Zoom out: GSR's effort isn't new, Brian Rudick, a senior strategist at the trading and market-making firm, tells Axios. He said they've been pitching miners on these instruments for years with very little uptake.

  • In the boom, miners had zero interest. Many believed bitcoin price was going to go much, much higher than it did.
  • GSR just put out a report on hedging. Looking at the financial reports of publicly traded miners, the only statements they found on hedges noted that companies weren't buying them.

Today, its pitch is better timed.

  • In the contraction, many miners had much larger problems of staying viable. Now they seem to be more interested, Rudick says.

How it works: GSR is pitching swap and options products that would allow bitcoin miners to lock in prices for future production.

  • That would make their business considerably more predictable. With swaps, miners sell future production now at a set price.
  • The advantage of swaps is that their counterparty is likely to agree to some kind of steadily increasing price.
  • The risk of the swaps is that the price rises considerably faster and they miss out on gains.

Options, on the other hand, allow a miner to buy an option to sell bitcoin at a certain price. If the price is higher, they don't have to exercise the option, but it also means they can still cover costs if price falls below the option.

  • The price of options is they cost a fee. That's a guaranteed new expense for miners, cutting into margins.

What others are saying: "We are seeing substantial growth and maturity in the hedging and derivatives markets as more products from traditional finance crossover into our industry," Gary Vecchiarelli, the chief financial officer of bitcoin mining company CleanSpark, tells Axios, via a spokesperson.

  • Its main concern as it explores using these products, he said, is counterparty risk.

Zoom way out: GSR's report contends that this model is well established in oil and gas exploration, and there's no reason it shouldn't be copied to bitcoin mining.

  • "These miners have a really hard time knowing what they are going to make in six months," Rudick tells Axios.

The impact: Rudick tells Axios that miners tend to get charged rates somewhere in the teens to finance expansion, because their business is so volatile.

  • Rudick is trying to convince miners that hedging will help lending partners justify lower rates.

Of note: Bitcoin miners win fresh bitcoin proportional to their contribution to the network. If they don't grow roughly as fast as the overall network, they start to fall behind.

  • In other words, expansion is existential.
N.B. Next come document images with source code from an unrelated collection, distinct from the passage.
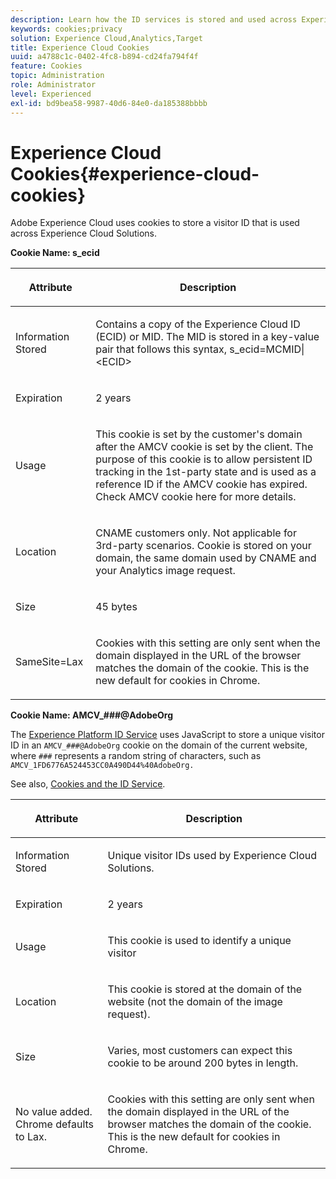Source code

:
 ```yaml
---
description: Learn how the ID services is stored and used across Experience Cloud Solutions.
keywords: cookies;privacy
solution: Experience Cloud,Analytics,Target
title: Experience Cloud Cookies 
uuid: a4788c1c-0402-4fc8-b894-cd24fa794f4f
feature: Cookies
topic: Administration
role: Administrator
level: Experienced
exl-id: bd9bea58-9987-40d6-84e0-da185388bbbb
---
```

# Experience Cloud Cookies{#experience-cloud-cookies}

Adobe Experience Cloud uses cookies to store a visitor ID that is used across Experience Cloud Solutions.

**Cookie Name: s_ecid**

<table id="table_FF4C70D3D4CC425BA65162D5A9504F7D"> 
 <thead> 
  <tr> 
   <th colname="col1" class="entry"> <p>Attribute </p> </th> 
   <th colname="col2" class="entry"> <p>Description </p> </th> 
  </tr> 
 </thead>
 <tbody> 
  <tr> 
   <td colname="col1"> <p>Information Stored </p> </td> 
   <td colname="col2"> <p> Contains a copy of the Experience Cloud ID (ECID) or MID. The MID is stored in a key-value pair that follows this syntax, s_ecid=MCMID|&lt;ECID&gt; </p> </td> 
  </tr> 
  <tr> 
   <td colname="col1"> <p> Expiration </p> </td> 
   <td colname="col2"> <p>2 years </p> </td> 
  </tr> 
  <tr> 
   <td colname="col1"> <p> Usage </p> </td> 
   <td colname="col2"> <p>This cookie is set by the customer's domain after the AMCV cookie is set by the client. The purpose of this cookie is to allow persistent ID tracking in the 1st-party state and is used as a reference ID if the AMCV cookie has expired. Check AMCV cookie here for more details. </p> </td> 
  </tr> 
  <tr> 
   <td colname="col1"> <p> Location </p> </td> 
   <td colname="col2"> <p>CNAME customers only. Not applicable for 3rd-party scenarios. Cookie is stored on your domain, the same domain used by CNAME and your Analytics image request. </p> </td> 
  </tr> 
  <tr> 
   <td colname="col1"> <p> Size </p> </td> 
   <td colname="col2"> <p>45 bytes </p> </td> 
  </tr> 
  <tr> 
   <td colname="col1"> <p> SameSite=Lax </p> </td> 
   <td colname="col2"> <p>Cookies with this setting are only sent when the domain displayed in the URL of the browser matches the domain of the cookie. This is the new default for cookies in Chrome.</p> </td> 
  </tr> 
 </tbody> 
</table>

**Cookie Name: AMCV_###@AdobeOrg**

The [Experience Platform ID Service](https://experienceleague.adobe.com/docs/id-service/using/home.html?lang=en) uses JavaScript to store a unique visitor ID in an `AMCV_###@AdobeOrg` cookie on the domain of the current website, where `###` represents a random string of characters, such as `AMCV_1FD6776A524453CC0A490D44%40AdobeOrg.` 

See also, [Cookies and the ID Service](https://experienceleague.adobe.com/docs/id-service/using/intro/cookies.html?lang=en).

<table id="table_1883C0836C1E4AF5A262FBF5000C1B11"> 
 <thead> 
  <tr> 
   <th colname="col1" class="entry"> <p>Attribute </p> </th> 
   <th colname="col2" class="entry"> <p>Description </p> </th> 
  </tr> 
 </thead>
 <tbody> 
  <tr> 
   <td colname="col1"> <p>Information Stored </p> </td> 
   <td colname="col2"> <p> Unique visitor IDs used by Experience Cloud Solutions. </p> </td> 
  </tr> 
  <tr> 
   <td colname="col1"> <p> Expiration </p> </td> 
   <td colname="col2"> <p> 2 years </p> </td> 
  </tr> 
  <tr> 
   <td colname="col1"> <p> Usage </p> </td> 
   <td colname="col2"> <p> This cookie is used to identify a unique visitor </p> </td> 
  </tr> 
  <tr> 
   <td colname="col1"> <p> Location </p> </td> 
   <td colname="col2"> <p> This cookie is stored at the domain of the website (not the domain of the image request). </p> </td> 
  </tr> 
  <tr> 
   <td colname="col1"> <p> Size </p> </td> 
   <td colname="col2"> <p> Varies, most customers can expect this cookie to be around 200 bytes in length. </p> </td> 
  </tr> 
  <tr> 
   <td colname="col1"> <p>No value added. Chrome defaults to Lax. </p> </td> 
   <td colname="col2"> <p> Cookies with this setting are only sent when the domain displayed in the URL of the browser matches the domain of the cookie. This is the new default for cookies in Chrome. </p> </td> 
  </tr> 
 </tbody> 
</table>
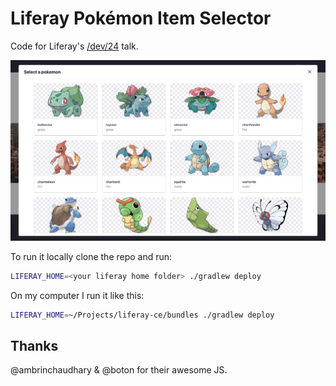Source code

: # Liferay Pokémon Item Selector

Code for Liferay's [/dev/24](https://liferay.dev/blogs/-/blogs/-dev-24-agenda-preview) talk.

![Screenshot of the Pokémon item selector open](screenshot.png)

To run it locally clone the repo and run:

```bash
LIFERAY_HOME=<your liferay home folder> ./gradlew deploy
```

On my computer I run it like this:

```bash
LIFERAY_HOME=~/Projects/liferay-ce/bundles ./gradlew deploy
```

## Thanks

@ambrinchaudhary & @boton for their awesome JS.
Be smart: Bitcoin miners often boast about all the bitcoin that they are not selling. Holding mined bitcoin rather than selling is a kind of hedge. It's a bet that the price will be much higher later.

  • One bitcoin is thought to generally cost about $15,000 to mine these days, Rudick said. At $25,000+ today, that means miners are putting a lot of guaranteed profit at risk.

Show me the money: Readers might be wondering how GSR makes running a business where they are basically offering to overpay miners at times.

  • Basically, GSR will try to find buyers on both sides of every bet, so that when it overpays on miner, it underpays another. It all washes out.
  • Then it simply makes a profit on the fees for offering these instruments.